[Date Prev][Date Next][Thread Prev][Thread Next][Date Index][Thread Index]

Re: [Condor-users] how to kill job when output dir removed ?



> Now you can construct an automated policy about what should happen to
the 
> held jobs by configuring SYSTEM_PERIODIC_RELEASE or 
> SYSTEM_PERIODIC_REMOVE (or the user can configure a policy with the 
> respective job policy expressions).

Ah yes! Good point. We don't use a try-again policy at Altera but you
can definitely couple a release and remove config setting with the retry
attempt counter in the jobs to limit the number of times Condor would
try and recover from a missing result directory error. Just in case it's
transient.
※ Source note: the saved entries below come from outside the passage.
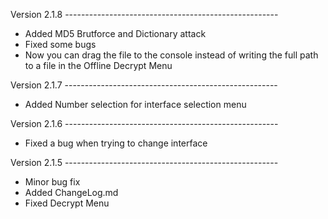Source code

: Version 2.1.8 -----------------------------------------------------
  - Added MD5 Brutforce and Dictionary attack
  - Fixed some bugs
  - Now you can drag the file to the console instead of writing the full path to a file in the Offline Decrypt Menu

Version 2.1.7 -----------------------------------------------------
  - Added Number selection for interface selection menu

Version 2.1.6 -----------------------------------------------------
  - Fixed a bug when trying to change interface

Version 2.1.5 -----------------------------------------------------
  - Minor bug fix
  - Added ChangeLog.md
  - Fixed Decrypt Menu
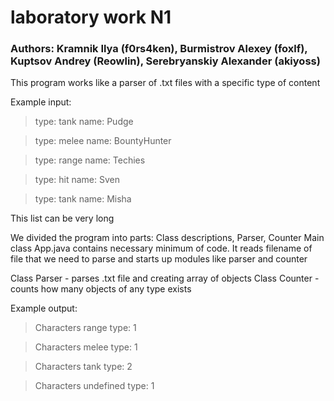 # laboratory work N1

### Authors: Kramnik Ilya (f0rs4ken), Burmistrov Alexey (foxlf), Kuptsov Andrey (Reowlin), Serebryanskiy Alexander (akiyoss)

This program works like a parser of .txt files with a specific type of content

Example input: 

> type: tank name: Pudge

> type: melee name: BountyHunter

> type: range name: Techies

> type: hit name: Sven

> type: tank name: Misha

This list can be very long

We divided the program into parts: Class descriptions, Parser, Counter
Main class App.java contains necessary minimum of code. It reads filename of file that we need to parse and starts up modules like parser and counter

Class Parser - parses .txt file and creating array of objects
Class Counter - counts how many objects of any type exists

Example output:

> Characters range type: 1

> Characters melee type: 1

> Characters tank type: 2

> Characters undefined type: 1

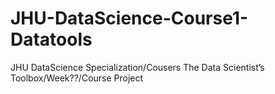 # JHU-DataScience-Course1-Datatools
JHU DataScience Specialization/Cousers The Data Scientist’s Toolbox/Week??/Course Project
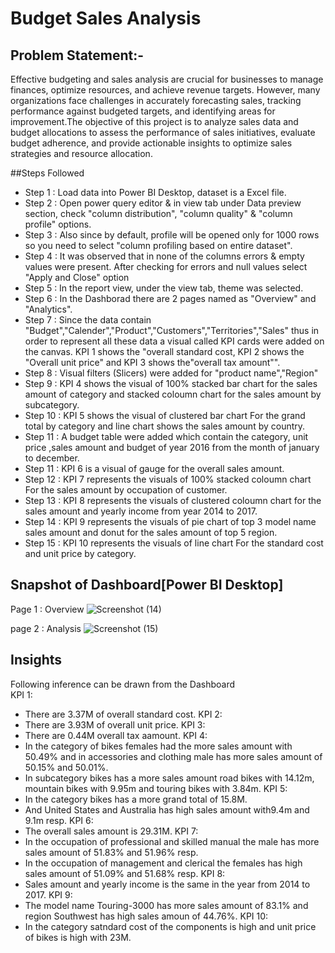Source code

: # Budget Sales Analysis


##  Problem Statement:- 
Effective budgeting and sales analysis are crucial for businesses to manage finances, optimize resources, and achieve revenue targets. However, many organizations face challenges in accurately forecasting sales, tracking performance against budgeted targets, and identifying areas for improvement.The objective of this project is to analyze sales data and budget allocations to assess the performance of sales initiatives, evaluate budget adherence, and provide actionable insights to optimize sales strategies and resource allocation.

##Steps Followed
- Step 1 : Load data into Power BI Desktop, dataset is a Excel file.
- Step 2 : Open power query editor & in view tab under Data preview section, check "column distribution", "column quality" & "column profile" options.
- Step 3 : Also since by default, profile will be opened only for 1000 rows so you need to select "column profiling based on entire dataset".
- Step 4 : It was observed that in none of the columns errors & empty values were present. After checking for errors and null values select "Apply and Close" option
- Step 5 : In the report view, under the view tab, theme was selected.
- Step 6 : In the Dashborad there are 2 pages named as "Overview" and "Analytics".
- Step 7 : Since the data contain "Budget","Calender","Product","Customers","Territories","Sales" thus in order to represent all these data a visual called KPI cards were added on the canvas. KPI 1 shows the "overall standard cost, KPI 2 shows the "Overall unit price" and KPI 3 shows the"overall tax amount"".
- Step 8 : Visual filters (Slicers) were added for "product name","Region"
- Step 9 : KPI 4 shows the visual of 100% stacked bar chart for the sales amount of category and stacked coloumn chart for the sales amount by subcategory.
- Step 10 : KPI 5 shows the visual of clustered bar chart For the grand total by category and line chart shows the sales amount by country. 
- Step 11 : A budget table were added which contain the category, unit price ,sales amount and budget of year 2016 from the month of january to december.
- Step 11 : KPI 6 is a visual of gauge for the overall sales amount.
- Step 12 : KPI 7 represents the visuals of 100% stacked coloumn chart For the sales amount by occupation of customer.
- Step 13 : KPI 8 represents the visuals of clustered coloumn chart for the sales amount and yearly income from year 2014 to 2017. 
- Step 14 : KPI 9 represents the visuals of pie chart of top 3 model name sales amount and donut for the sales amount of top 5 region.
- Step 15 : KPI 10 represents the visuals of line chart For the standard cost and unit price by category.

## Snapshot of Dashboard[Power BI Desktop]
Page 1 : Overview
![Screenshot (14)](https://github.com/Harhare18/Budget-Sales-Analysis/assets/101700437/1df745a6-4fb8-46ca-978d-9b7438ecac59)


page 2 : Analysis
![Screenshot (15)](https://github.com/Harhare18/Budget-Sales-Analysis/assets/101700437/1beb24a6-f5b4-4f02-8baf-ca0e5658fe4d)



## Insights
Following inference can be drawn from the Dashboard    
KPI 1:
- There are 3.37M of overall standard cost.
KPI 2:
- There are 3.93M of overall unit price.
KPI 3: 
- There are 0.44M overall tax aamount.
KPI 4:
- In the category of bikes females had the more sales amount with 50.49% and in accessories and clothing male has more sales amount of 50.15% and 50.01%.
- In subcategory bikes has a more sales amount road bikes with 14.12m, mountain bikes with 9.95m and touring bikes with 3.84m.
KPI 5:
- In the category bikes has a more grand total of 15.8M.
- And United States and Australia has high sales amount with9.4m and 9.1m resp.
KPI 6:
- The overall sales amount is 29.31M.
KPI 7:
- In the occupation of professional and skilled manual the male has more sales amount of 51.83% and 51.96% resp.
- In the occupation of management and clerical the females has high sales amount of 51.09% and 51.68% resp.
KPI 8:
- Sales amount and yearly income is the same in the year from 2014 to 2017.
KPI 9:
- The model name Touring-3000 has more sales amount of 83.1% and region Southwest has high sales amoun of 44.76%.
KPI 10:
- In the category satndard cost of the components is high and unit price of bikes is high with 23M.
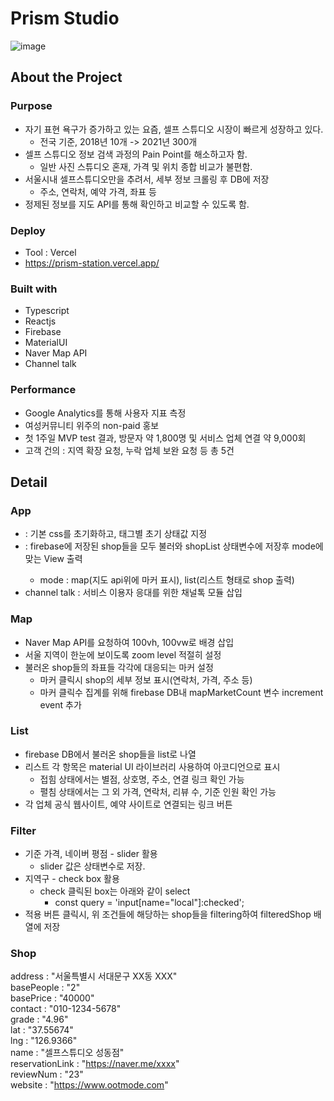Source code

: # Prism Studio

![image](https://user-images.githubusercontent.com/40906871/144601334-d84a102f-6679-4dd3-8586-ffce91f747b5.png)


## About the Project

### Purpose
- 자기 표현 욕구가 증가하고 있는 요즘, 셀프 스튜디오 시장이 빠르게 성장하고 있다.
  - 전국 기준, 2018년 10개 -> 2021년 300개
- 셀프 스튜디오 정보 검색 과정의 Pain Point를 해소하고자 함.
  - 일반 사진 스튜디오 혼재, 가격 및 위치 종합 비교가 불편함.
- 서울시내 셀프스튜디오만을 추려서, 세부 정보 크롤링 후 DB에 저장
  - 주소, 연락처, 예약 가격, 좌표 등
- 정제된 정보를 지도 API를 통해 확인하고 비교할 수 있도록 함.

### Deploy
- Tool : Vercel
- https://prism-station.vercel.app/

### Built with

- Typescript
- Reactjs
- Firebase
- MaterialUI
- Naver Map API
- Channel talk

### Performance

- Google Analytics를 통해 사용자 지표 측정
- 여성커뮤니티 위주의 non-paid 홍보
- 첫 1주일 MVP test 결과, 방문자 약 1,800명 및 서비스 업체 연결 약 9,000회 
- 고객 건의 : 지역 확장 요청, 누락 업체 보완 요청 등 총 5건

## Detail

### App
- <GlobalStyles/> : 기본 css를 초기화하고, 태그별 초기 상태값 지정
- <MainController/> : firebase에 저장된 shop들을 모두 불러와 shopList 상태변수에 저장후 mode에 맞는 View 출력
  - mode : map(지도 api위에 마커 표시), list(리스트 형태로 shop 출력)
- channel talk : 서비스 이용자 응대를 위한 채널톡 모듈 삽입

### Map
- Naver Map API를 요청하여 100vh, 100vw로 배경 삽입
- 서울 지역이 한눈에 보이도록 zoom level 적절히 설정
- 불러온 shop들의 좌표들 각각에 대응되는 마커 설정
  - 마커 클릭시 shop의 세부 정보 표시(연락처, 가격, 주소 등)
  - 마커 클릭수 집계를 위해 firebase DB내 mapMarketCount 변수 increment event 추가

### List
- firebase DB에서 불러온 shop들을 list로 나열
- 리스트 각 항목은 material UI 라이브러리 사용하여 아코디언으로 표시
  - 접힘 상태에서는 별점, 상호명, 주소, 연결 링크 확인 가능
  - 펼침 상태에서는 그 외 가격, 연락처, 리뷰 수, 기준 인원 확인 가능
- 각 업체 공식 웹사이트, 예약 사이트로 연결되는 링크 버튼

### Filter
- 기준 가격, 네이버 평점 - slider 활용
  - slider 값은 상태변수로 저장. 
- 지역구 - check box 활용
  - check 클릭된 box는 아래와 같이 select
    - const query = 'input[name="local"]:checked';
- 적용 버튼 클릭시, 위 조건들에 해당하는 shop들을 filtering하여 filteredShop 배열에 저장

### Shop
  address : "서울특별시 서대문구 XX동 XXX"   
  basePeople : "2"   
  basePrice : "40000"    
  contact : "010-1234-5678"   
  grade : "4.96"   
  lat : "37.55674"    
  lng : "126.9366"  
  name : "셀프스튜디오 성동점"  
  reservationLink : "https://naver.me/xxxx"  
  reviewNum : "23"  
  website : "https://www.ootmode.com"  
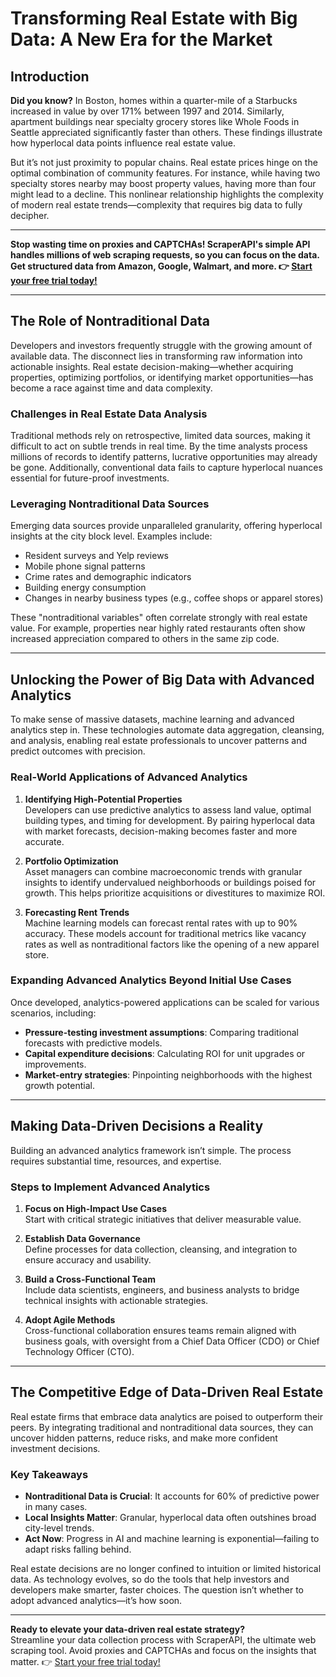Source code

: # Transforming Real Estate with Big Data: A New Era for the Market

## Introduction

**Did you know?** In Boston, homes within a quarter-mile of a Starbucks increased in value by over 171% between 1997 and 2014. Similarly, apartment buildings near specialty grocery stores like Whole Foods in Seattle appreciated significantly faster than others. These findings illustrate how hyperlocal data points influence real estate value.

But it’s not just proximity to popular chains. Real estate prices hinge on the optimal combination of community features. For instance, while having two specialty stores nearby may boost property values, having more than four might lead to a decline. This nonlinear relationship highlights the complexity of modern real estate trends—complexity that requires big data to fully decipher.

---

**Stop wasting time on proxies and CAPTCHAs! ScraperAPI's simple API handles millions of web scraping requests, so you can focus on the data. Get structured data from Amazon, Google, Walmart, and more. 👉 [Start your free trial today!](https://bit.ly/Scraperapi)**

---

## The Role of Nontraditional Data

Developers and investors frequently struggle with the growing amount of available data. The disconnect lies in transforming raw information into actionable insights. Real estate decision-making—whether acquiring properties, optimizing portfolios, or identifying market opportunities—has become a race against time and data complexity.

### Challenges in Real Estate Data Analysis

Traditional methods rely on retrospective, limited data sources, making it difficult to act on subtle trends in real time. By the time analysts process millions of records to identify patterns, lucrative opportunities may already be gone. Additionally, conventional data fails to capture hyperlocal nuances essential for future-proof investments.

### Leveraging Nontraditional Data Sources

Emerging data sources provide unparalleled granularity, offering hyperlocal insights at the city block level. Examples include:

- Resident surveys and Yelp reviews
- Mobile phone signal patterns
- Crime rates and demographic indicators
- Building energy consumption
- Changes in nearby business types (e.g., coffee shops or apparel stores)

These "nontraditional variables" often correlate strongly with real estate value. For example, properties near highly rated restaurants often show increased appreciation compared to others in the same zip code.

---

## Unlocking the Power of Big Data with Advanced Analytics

To make sense of massive datasets, machine learning and advanced analytics step in. These technologies automate data aggregation, cleansing, and analysis, enabling real estate professionals to uncover patterns and predict outcomes with precision.

### Real-World Applications of Advanced Analytics

1. **Identifying High-Potential Properties**  
   Developers can use predictive analytics to assess land value, optimal building types, and timing for development. By pairing hyperlocal data with market forecasts, decision-making becomes faster and more accurate.

2. **Portfolio Optimization**  
   Asset managers can combine macroeconomic trends with granular insights to identify undervalued neighborhoods or buildings poised for growth. This helps prioritize acquisitions or divestitures to maximize ROI.

3. **Forecasting Rent Trends**  
   Machine learning models can forecast rental rates with up to 90% accuracy. These models account for traditional metrics like vacancy rates as well as nontraditional factors like the opening of a new apparel store.

### Expanding Advanced Analytics Beyond Initial Use Cases

Once developed, analytics-powered applications can be scaled for various scenarios, including:

- **Pressure-testing investment assumptions**: Comparing traditional forecasts with predictive models.  
- **Capital expenditure decisions**: Calculating ROI for unit upgrades or improvements.  
- **Market-entry strategies**: Pinpointing neighborhoods with the highest growth potential.  

---

## Making Data-Driven Decisions a Reality

Building an advanced analytics framework isn’t simple. The process requires substantial time, resources, and expertise.

### Steps to Implement Advanced Analytics

1. **Focus on High-Impact Use Cases**  
   Start with critical strategic initiatives that deliver measurable value.

2. **Establish Data Governance**  
   Define processes for data collection, cleansing, and integration to ensure accuracy and usability.

3. **Build a Cross-Functional Team**  
   Include data scientists, engineers, and business analysts to bridge technical insights with actionable strategies.

4. **Adopt Agile Methods**  
   Cross-functional collaboration ensures teams remain aligned with business goals, with oversight from a Chief Data Officer (CDO) or Chief Technology Officer (CTO).

---

## The Competitive Edge of Data-Driven Real Estate

Real estate firms that embrace data analytics are poised to outperform their peers. By integrating traditional and nontraditional data sources, they can uncover hidden patterns, reduce risks, and make more confident investment decisions.

### Key Takeaways

- **Nontraditional Data is Crucial**: It accounts for 60% of predictive power in many cases.  
- **Local Insights Matter**: Granular, hyperlocal data often outshines broad city-level trends.  
- **Act Now**: Progress in AI and machine learning is exponential—failing to adapt risks falling behind.  

Real estate decisions are no longer confined to intuition or limited historical data. As technology evolves, so do the tools that help investors and developers make smarter, faster choices. The question isn’t whether to adopt advanced analytics—it’s how soon.

---

**Ready to elevate your data-driven real estate strategy?**  
Streamline your data collection process with ScraperAPI, the ultimate web scraping tool. Avoid proxies and CAPTCHAs and focus on the insights that matter. 👉 [Start your free trial today!](https://bit.ly/Scraperapi)
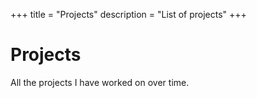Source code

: +++
title 		= "Projects"
description	= "List of projects"
+++

# Projects
All the projects I have worked on over time.

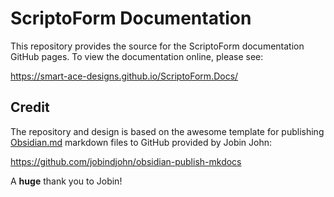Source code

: # ScriptoForm Documentation
This repository provides the source for the ScriptoForm documentation GitHub pages.  To view the documentation online, please see:

https://smart-ace-designs.github.io/ScriptoForm.Docs/

## Credit
The repository and design is based on the awesome template for publishing [Obsidian.md](https://obsidian.md) markdown files to GitHub provided by Jobin John:

https://github.com/jobindjohn/obsidian-publish-mkdocs

A **huge** thank you to Jobin!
Personally I find stupid users to be rather stable in their
continued existence. :)

> I should also note that there was one case of file transfer errors not

> handled by 6.8's put-on-hold policy.  It is failure while writing the 
> output to the submit machine (e.g. because the disk is full).  This
has 
> been fixed in Condor 6.9.1, so jobs will go on hold in this case too.

> It was difficult to judge whether this was a bug fix or a change in 
> behavior (i.e. suitable for 6.8 vs. 6.9).  In the end, I decided to
put 
> it into 6.9.

If you're accepting lobbying for pushing this into 6.8 consider this my
request. I'd definitely like to see this as a put-on-hold situation.
Right now we're actually monitoring user's disk usage on our NAS box and
holding their jobs when they get with 1% of their hard quota.

- Ian

P.S. Did something change on the mailing list? I'm not seeing my own
emails to the list anymore.